Johannesgasse → Ortnergasse: Die Verbindungsstraße zwischen Stift und Kardinal Piffl-Platz wurde nach dem stiftlichen Laienbruder Marzellin Ortner benannt. Dieser hatte sich gemeinsam mit dem Priester Wilhelm Lebsaft um die Verteidigung der Stadt während der zweiten Türkenbelagerung (1683) verdient gemacht.

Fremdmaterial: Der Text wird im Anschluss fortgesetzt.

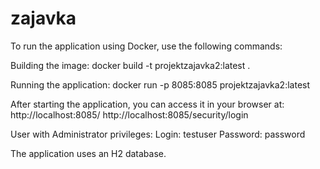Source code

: # zajavka
To run the application using Docker, use the following commands:

Building the image:
docker build -t projektzajavka2:latest .

Running the application:
docker run -p 8085:8085 projektzajavka2:latest

After starting the application, you can access it in your browser at:
    http://localhost:8085/
    http://localhost:8085/security/login

User with Administrator privileges:
    Login: testuser
    Password: password

The application uses an H2 database.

Leopoldigasse → Leopoldstraße: Die zu Ehren des Markgrafen Leopold III. (der Heilige) benannte Straße erstreckte sich vom Rathausplatz bis zum Wiener Tor (am heutigen Roman-Scholz-Platz). 1877 wurde sie mit der Wienergasse, die vom Wiener Tor zur heutigen Wiener Straße führte, zusammengelegt.

Mittergasse → Marzellingasse: Die von der Hermannstraße in Richtung Rathausplatz abzweigende Sackgasse ist ebenfalls dem Andenken an den bereits genannten Laienbruder Marzellin Ortner gewidmet. Diese doppelte Ehrbezeugung ist ein einmaliger Fall in der Klosterneuburger Stadtgeschichte.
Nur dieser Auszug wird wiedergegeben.